GitHub - SonalShukla-projects/task-1-data-cleaning-and-preprocessing: Cleaned and prepared the raw dataset by handling missing values, removing duplicates, and standardizing text and date formats. Extracted numeric and categorical features, converted types for efficiency, and structured the data for easy analysis.

TASK 1 - DATA CLEANING AND PREPROCESSING

Project Title Netflix Dataset Cleaning and Preprocessing

Description This project involves cleaning and preparing a raw Netflix dataset to make it ready for analysis. The dataset contains information about shows and movies including type, title, director, cast, country, date added, duration, and genres.
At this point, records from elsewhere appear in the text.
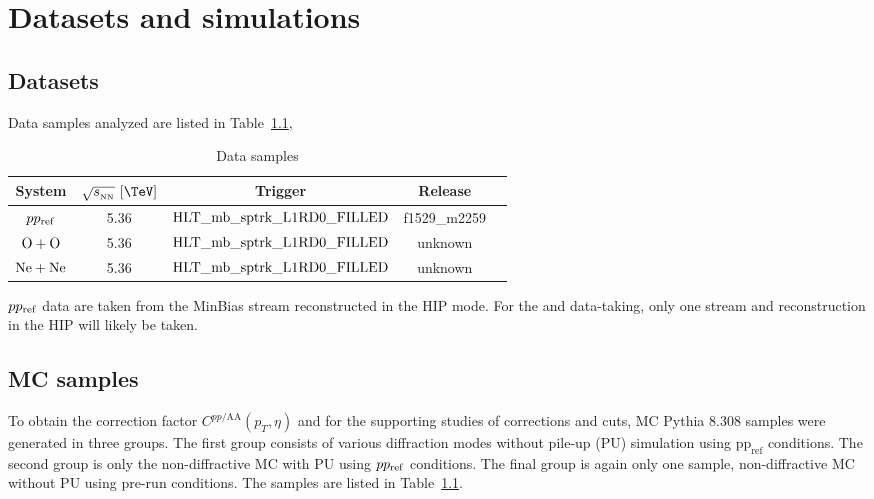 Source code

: \chapter{Datasets and simulations}
\label{chap:dataset}
\section{Datasets}
Data samples analyzed are listed in Table~\ref{tab:comb}, 
\begin{table}[!h]
\begin{center}
\renewcommand{\arraystretch}{1.5} %
\setlength{\tabcolsep}{2.5pt} %
\begin{tabular}{ccccc}
System & $\sqn\ [\TeV]$ & Trigger & Release \\ \hline
$pp_{\mathrm{ref}}$  & 5.36 & $\text{HLT\_mb\_sptrk\_L1RD0\_FILLED}$ & f1529\_m2259  \\
$\OO$  & 5.36 & $\text{HLT\_mb\_sptrk\_L1RD0\_FILLED}$ & unknown  \\
$\NeNe$  & 5.36 & $\text{HLT\_mb\_sptrk\_L1RD0\_FILLED}$ & unknown  \\
\end{tabular}
\end{center}
\caption{Data samples}
\label{tab:comb}
\end{table}
$pp_{\mathrm{ref}}$ data are taken from the MinBias stream reconstructed in the HIP mode. For the \OO and \NeNe data-taking, only one stream and reconstruction in the HIP will likely be taken.  \black{}

\section{MC samples}
To obtain the correction factor $C^{pp/\text{AA}}(p_T, \eta)$ and for the supporting studies of corrections and cuts, MC Pythia 8.308 samples were generated in three groups. The first group consists of various diffraction modes without pile-up (PU) simulation using $\mathrm{pp_{ref}}$ conditions. The second group is only the non-diffractive MC with PU using $pp_{\mathrm{ref}}$ conditions. The final group is again only one sample, non-diffractive MC without PU using pre-\OO run conditions. The samples are listed in Table~\ref{tab:comb}.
Dataset The data was sourced from Kaggle and contains columns such as show_id, type, title, director, cast, country, date_added, release_year, rating, duration, listed_in, and description.

Data Cleaning and Preprocessing Steps

Handled missing values by filling or imputing where necessary.
Removed duplicate records to maintain data integrity.
Standardized text columns by converting to lowercase and stripping whitespace.
Converted date_added to datetime format and extracted features like year, month, and quarter added.
Split multi-genre columns into lists for better analysis.
Extracted numeric values and units from the duration column and created separate columns for these.
Converted categorical columns to the ‘category’ datatype for efficient storage and analysis.
Dropped unnecessary columns to keep the dataset clean and focused.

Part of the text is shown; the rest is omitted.